Session Information
Session Type: ACR Poster Session A
Session Time: 9:00AM-11:00AM
Background/Purpose: The use of opioids in treating chronic pain can be difficult and is a common problem across multiple specialties, including rheumatology. Opioid contracts have become more common place in various outpatient practices to help standardize the way in which physicians prescribe narcotic medications and sets expectations and goals for both the provider and patient1. Currently, our office has no formal policy on prescribing controlled substances. This has led to lack of agreement between the expectations of health care providers and those of our patients resulting in frequent, unpredictable, and unsatisfactory number of phone calls and in-person interactions between patients and our staff related to narcotic prescriptions.

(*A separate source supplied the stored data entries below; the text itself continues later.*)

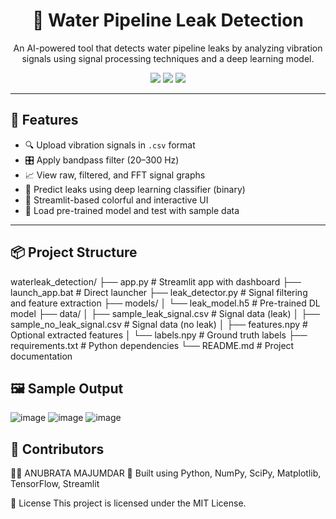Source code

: <h1 align="center">🚰 Water Pipeline Leak Detection</h1>
<p align="center">
  An AI-powered tool that detects water pipeline leaks by analyzing vibration signals using signal processing techniques and a deep learning model.
</p>

<p align="center">
  <img src="https://img.shields.io/badge/Deep%20Learning-Keras-blue?style=for-the-badge"/>
  <img src="https://img.shields.io/badge/Signal%20Processing-FFT-yellow?style=for-the-badge"/>
  <img src="https://img.shields.io/badge/Streamlit-UI-red?style=for-the-badge"/>
</p>

---

## 🎯 Features

- 🔍 Upload vibration signals in `.csv` format
- 🎛️ Apply bandpass filter (20–300 Hz)
- 📈 View raw, filtered, and FFT signal graphs
- 🧠 Predict leaks using deep learning classifier (binary)
- 🌈 Streamlit-based colorful and interactive UI
- 💾 Load pre-trained model and test with sample data

---

## 📦 Project Structure


waterleak_detection/
├── app.py                     # Streamlit app with dashboard
├── launch_app.bat             # Direct launcher
├── leak_detector.py           # Signal filtering and feature extraction
├── models/
│   └── leak_model.h5          # Pre-trained DL model
├── data/
│   ├── sample_leak_signal.csv     # Signal data (leak)
│   ├── sample_no_leak_signal.csv # Signal data (no leak)
│   ├── features.npy               # Optional extracted features
│   └── labels.npy                # Ground truth labels
├── requirements.txt           # Python dependencies
└── README.md                  # Project documentation

   

## 🖼 Sample Output
![image](https://github.com/user-attachments/assets/f9f98b1e-b69b-43e8-8354-80eec59150e2)
![image](https://github.com/user-attachments/assets/19035a99-0703-4bed-839d-c8b3800f41a8)
![image](https://github.com/user-attachments/assets/4f65222e-3394-4969-825f-95a05eca2b98)

## 🤝 Contributors

👨‍💻 ANUBRATA MAJUMDAR 
🤖 Built using Python, NumPy, SciPy, Matplotlib, TensorFlow, Streamlit

📃 License
This project is licensed under the MIT License.




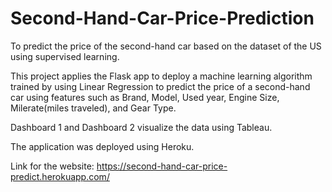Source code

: # Second-Hand-Car-Price-Prediction
To predict the price of the second-hand car based on the dataset of the US using supervised learning.

This project applies the Flask app to deploy a machine learning algorithm trained by using Linear Regression to predict the price of a second-hand car using features such as Brand, Model, Used year, Engine Size, Milerate(miles traveled), and Gear Type.

Dashboard 1 and Dashboard 2 visualize the data using Tableau.

The application was deployed using Heroku.

Link for the website: https://second-hand-car-price-predict.herokuapp.com/
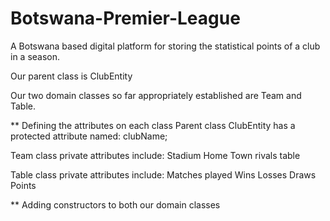 # Botswana-Premier-League
 A Botswana based digital platform for storing the statistical points of a club in a season.

 Our parent class is ClubEntity

 Our two domain classes so far appropriately established are Team and Table.



** Defining the attributes on each class
 Parent class ClubEntity has a protected attribute named:
 clubName;


Team class private attributes include:
  Stadium
  Home Town
  rivals
  table

Table class private attributes include:
  Matches played
  Wins
  Losses
  Draws 
  Points

** Adding constructors to both our domain classes
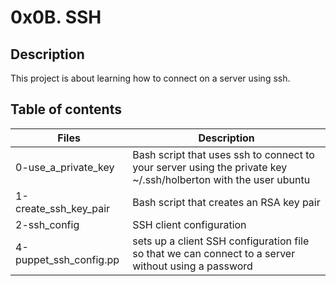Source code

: # 0x0B. SSH

## Description

This project is about learning how to connect on a server using ssh.



## Table of contents

|Files|	Description|
|------|------------|
|0-use_a_private_key|Bash script that uses ssh to connect to your server using the private key ~/.ssh/holberton with the user ubuntu|
|1-create_ssh_key_pair|	Bash script that creates an RSA key pair|
|2-ssh_config|SSH client configuration|
|4-puppet_ssh_config.pp|sets up a client SSH configuration file so that we can connect to a server without using a password|
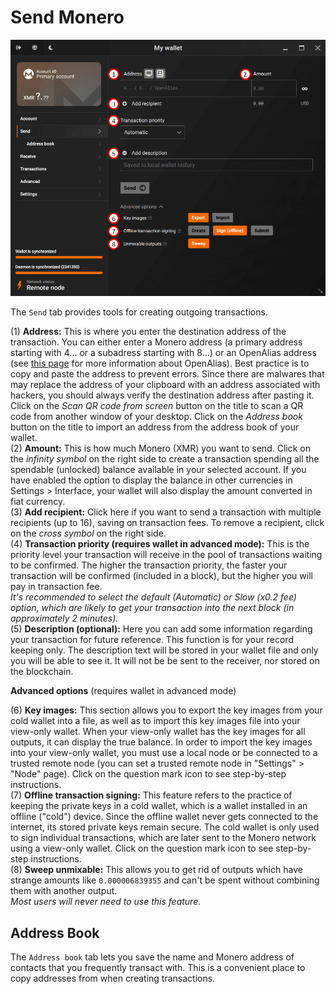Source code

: # Send Monero
![send](media/black_send.png)

The `Send` tab provides tools for creating outgoing transactions.

(1) **Address:** This is where you enter the destination address of the transaction. You can either enter a Monero address (a primary address starting with 4... or a subadress starting with 8...) or an OpenAlias address (see [this page](https://www.getmonero.org/resources/moneropedia/openalias.html) for more information about OpenAlias). Best practice is to copy and paste the address to prevent errors. Since there are malwares that may replace the address of your clipboard with an address associated with hackers, you should always verify the destination address after pasting it. Click on the *Scan QR code from screen* button on the title to scan a QR code from another window of your desktop. Click on the *Address book* button on the title to import an address from the address book of your wallet.  
(2) **Amount:** This is how much Monero (XMR) you want to send. Click on the *infinity symbol* on the right side to create a transaction spending all the spendable (unlocked) balance available in your selected account. If you have enabled the option to display the balance in other currencies in Settings > Interface, your wallet will also display the amount converted in fiat currency.  
(3) **Add recipient:** Click here if you want to send a transaction with multiple recipients (up to 16), saving on transaction fees. To remove a recipient, click on the *cross symbol* on the right side.  
(4) **Transaction priority (requires wallet in advanced mode):** This is the priority level your transaction will receive in the pool of transactions waiting to be confirmed. The higher the transaction priority, the faster your transaction will be confirmed (included in a block), but the higher you will pay in transaction fee.  
*It's recommended to select the default (Automatic) or Slow (x0.2 fee) option, which are likely to get your transaction into the next block (in approximately 2 minutes).*  
(5) **Description (optional):** Here you can add some information regarding your transaction for future reference. This function is for your record keeping only. The description text will be stored in your wallet file and only you will be able to see it. It will not be be sent to the receiver, nor stored on the blockchain.

**Advanced options** (requires wallet in advanced mode)

(6) **Key images:** This section allows you to export the key images from your cold wallet into a file, as well as to import this key images file into your view-only wallet. When your view-only wallet has the key images for all outputs, it can display the true balance. In order to import the key images into your view-only wallet,  you must use a local node or be connected to a trusted remote node (you can set a trusted remote node in "Settings" > "Node" page). Click on the question mark icon to see step-by-step instructions.  
(7) **Offline transaction signing:** This feature refers to the practice of keeping the private keys in a cold wallet, which is a wallet installed in an offline ("cold") device. Since the offline wallet never gets connected to the internet, its stored private keys remain secure. The cold wallet is only used to sign individual transactions, which are later sent to the Monero network using a view-only wallet. Click on the question mark icon to see step-by-step instructions.  
(8) **Sweep unmixable:** This allows you to get rid of outputs which have strange amounts like `0.000006839355` and can't be spent without combining them with another output.  
*Most users will never need to use this feature.*

## Address Book
The `Address book` tab lets you save the name and Monero address of contacts that you frequently transact with. This is a convenient place to copy addresses from when creating transactions.
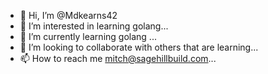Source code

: - 👋 Hi, I’m @Mdkearns42
- 👀 I’m interested in learning golang...
- 🌱 I’m currently learning golang ...
- 💞️ I’m looking to collaborate with others that are learning...
- 📫 How to reach me mitch@sagehillbuild.com...

<!---
Mdkearns42/Mdkearns42 is a ✨ special ✨ repository because its `README.md` (this file) appears on your GitHub profile.
You can click the Preview link to take a look at your changes.
--->
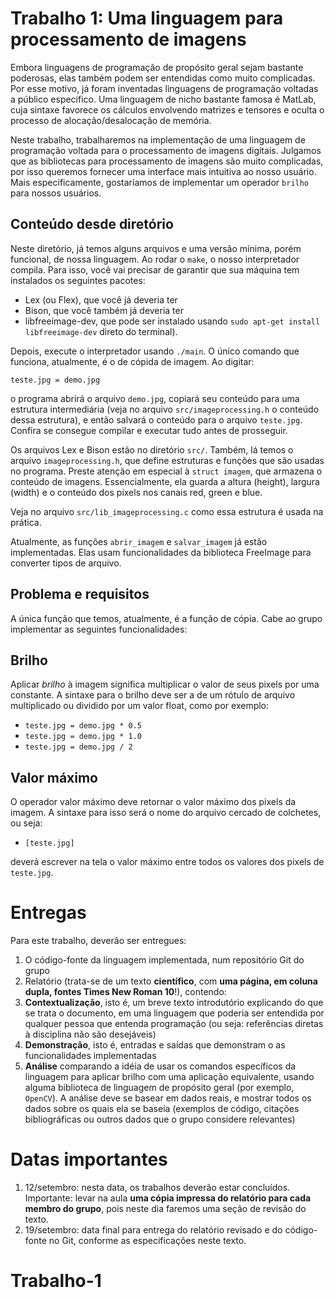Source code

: # Trabalho 1: Uma linguagem para processamento de imagens

Embora linguagens de programação de propósito geral sejam bastante poderosas,
elas também podem ser entendidas como muito complicadas. Por esse motivo, já
foram inventadas linguagens de programação voltadas a público específico. Uma
linguagem de nicho bastante famosa é MatLab, cuja sintaxe favorece os cálculos
envolvendo matrizes e tensores e oculta o processo de alocação/desalocação de
memória.

Neste trabalho, trabalharemos na implementação de uma linguagem de programação
voltada para o processamento de imagens digitais. Julgamos que as bibliotecas
para processamento de imagens são muito complicadas, por isso queremos fornecer
uma interface mais intuitiva ao nosso usuário. Mais especificamente, gostaríamos
de implementar um operador `brilho` para nossos usuários.

## Conteúdo desde diretório
Neste diretório, já temos alguns arquivos e uma versão mínima, porém funcional,
de nossa linguagem. Ao rodar o `make`, o nosso interpretador compila. Para isso,
você vai precisar de garantir que sua máquina tem instalados os seguintes
pacotes:
* Lex (ou Flex), que você já deveria ter
* Bison, que você também já deveria ter
* libfreeimage-dev, que pode ser instalado usando `sudo apt-get install
  libfreeimage-dev` direto do terminal).

Depois, execute o interpretador usando `./main`. O único comando que funciona,
atualmente, é o de cópida de imagem. Ao digitar:

`teste.jpg = demo.jpg`

o programa abrirá o arquivo `demo.jpg`, copiará seu conteúdo para uma estrutura
intermediária (veja no arquivo `src/imageprocessing.h` o conteúdo dessa estrutura), e então
salvará o conteúdo para o arquivo `teste.jpg`. Confira se consegue compilar e
executar tudo antes de prosseguir.

Os arquivos Lex e Bison estão no diretório `src/`. Também, lá temos o arquivo
`imageprocessing.h`, que define estruturas e funções que são usadas no programa.
Preste atenção em especial à `struct imagem`, que armazena o conteúdo de
imagens. Essencialmente, ela guarda a altura (height), largura (width) e o
conteúdo dos pixels nos canais red, green e blue.

Veja no arquivo `src/lib_imageprocessing.c` como essa estrutura é usada na
prática.

Atualmente, as funções `abrir_imagem` e `salvar_imagem` já estão
implementadas. Elas usam funcionalidades da biblioteca FreeImage para converter
tipos de arquivo.

## Problema e requisitos
A única função que temos, atualmente, é a função de cópia. Cabe ao grupo
implementar as seguintes funcionalidades:

## Brilho
Aplicar *brilho* à imagem significa multiplicar o valor de seus pixels por uma
constante. A sintaxe para o brilho deve ser a de um rótulo de arquivo
multiplicado ou dividido por um valor float, como por exemplo:

* `teste.jpg = demo.jpg * 0.5`
* `teste.jpg = demo.jpg * 1.0`
* `teste.jpg = demo.jpg / 2`

## Valor máximo
O operador valor máximo deve retornar o valor máximo dos pixels da imagem. A
sintaxe para isso será o nome do arquivo cercado de colchetes, ou seja:

* `[teste.jpg]`

deverá escrever na tela o valor máximo entre todos os valores dos pixels de
`teste.jpg`.



# Entregas
Para este trabalho, deverão ser entregues:

1. O código-fonte da linguagem implementada, num repositório Git do grupo
1. Relatório (trata-se de um texto **científico**, com **uma página, em coluna dupla, fontes Times New Roman 10**!),
contendo:
  1. **Contextualização**, isto é, um breve texto introdutório explicando do que se
     trata o documento, em uma linguagem que poderia ser entendida por qualquer
     pessoa que entenda programação (ou seja: referências diretas à disciplina
     não são desejáveis)
  1. **Demonstração**, isto é, entradas e saídas que demonstram o as
     funcionalidades implementadas
  1. **Análise** comparando a idéia de usar os comandos específicos da linguagem
     para aplicar brilho com uma aplicação equivalente, usando alguma biblioteca
     de linguagem de propósito geral (por exemplo, `OpenCV`). A análise deve
     se basear em dados reais, e mostrar todos os dados sobre os quais ela se
     baseia (exemplos de código, citações bibliográficas ou outros dados que o
     grupo considere relevantes)


# Datas importantes

1. 12/setembro: nesta data, os trabalhos deverão estar concluídos. Importante:
   levar na aula **uma cópia impressa do relatório para cada membro do grupo**,
   pois neste dia faremos uma seção de revisão do texto.
1. 19/setembro: data final para entrega do relatório revisado e do código-fonte
   no Git, conforme as especificações neste texto.



# Trabalho-1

Methods: The objective of the study was to determine whether implementing a narcotic contract in the section of rheumatology will improve work flow by decreasing the number of narcotic-related EPIC phone messages. A rheumatology section meeting was held in July of 2015 regarding narcotic policy within TUH rheumatology practice and formal implementation of written narcotic contract was initiated in August 2015. Using questionnaires as a subjective measurement, we polled our staff of various positions (including physicians, nurses, medical assistant, and office personnel) on their perception of the number of narcotic prescription-related patient phone interactions both 6 months before and after initiation of the contract. Furthermore, using number of EPIC messages as our objective measurement of change, we compared the number of narcotic related phone encounters resulting in a narcotic prescription and the total number of narcotic prescriptions 6 months before and after the implementation of the contract. We also compared the total number of clinic encounters resulting in narcotic prescription 6 months before and after our intervention.
Results: Upon subjectively surveying our nurses and administrative assistants who handle the majority of incoming office phone calls, 2/4 perceived the number of narcotic-related phone calls as increasing and 2/4 thought the number of phone calls were unchanged over the one year study period. On provider surveys, 4/11 providers had patients formally sign the written contract and 6/7 providers who did not have patients formally sign the contract, verbally referred to the new policy during office visits. Seventy three percent of providers agreed that the contract had positive effect on office work flow. The total number of EPIC messages and total number of office visits resulting in narcotic prescription decreased by 20% and 16% respectively, after implementation of the contract.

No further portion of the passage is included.